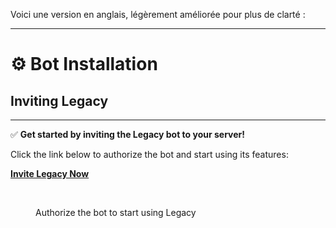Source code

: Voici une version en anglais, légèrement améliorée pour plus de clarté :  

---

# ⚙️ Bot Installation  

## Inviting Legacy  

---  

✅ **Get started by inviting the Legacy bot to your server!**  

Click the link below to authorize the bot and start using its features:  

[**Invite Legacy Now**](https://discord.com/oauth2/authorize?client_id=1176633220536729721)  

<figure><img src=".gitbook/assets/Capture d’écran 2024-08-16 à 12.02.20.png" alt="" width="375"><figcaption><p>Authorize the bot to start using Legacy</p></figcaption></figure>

*****

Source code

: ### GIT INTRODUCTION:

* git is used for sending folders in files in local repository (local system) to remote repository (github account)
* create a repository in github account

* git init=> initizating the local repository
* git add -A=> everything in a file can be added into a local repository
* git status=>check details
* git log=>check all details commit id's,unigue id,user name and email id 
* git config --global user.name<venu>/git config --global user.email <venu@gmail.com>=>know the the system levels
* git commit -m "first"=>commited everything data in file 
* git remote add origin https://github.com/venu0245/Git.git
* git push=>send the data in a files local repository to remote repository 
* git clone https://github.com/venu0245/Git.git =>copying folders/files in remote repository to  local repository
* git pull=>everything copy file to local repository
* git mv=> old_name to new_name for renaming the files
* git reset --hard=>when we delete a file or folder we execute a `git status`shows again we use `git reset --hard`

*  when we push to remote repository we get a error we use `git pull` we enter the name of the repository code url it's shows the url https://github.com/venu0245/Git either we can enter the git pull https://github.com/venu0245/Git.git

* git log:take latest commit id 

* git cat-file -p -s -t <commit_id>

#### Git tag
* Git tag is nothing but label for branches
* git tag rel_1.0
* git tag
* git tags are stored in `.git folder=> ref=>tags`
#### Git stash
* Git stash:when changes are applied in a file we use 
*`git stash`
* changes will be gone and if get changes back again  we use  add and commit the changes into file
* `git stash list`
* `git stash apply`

*****

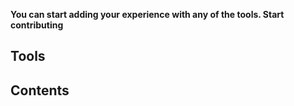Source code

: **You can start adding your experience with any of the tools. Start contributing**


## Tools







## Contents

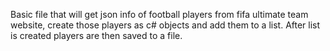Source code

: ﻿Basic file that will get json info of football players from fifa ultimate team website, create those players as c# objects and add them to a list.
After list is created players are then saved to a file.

*****

The answer is each line in which the word "players" occurs, copied from the material above.

Exercise output
: ﻿Basic file that will get json info of football players from fifa ultimate team website, create those players as c# objects and add them to a list.
After list is created players are then saved to a file.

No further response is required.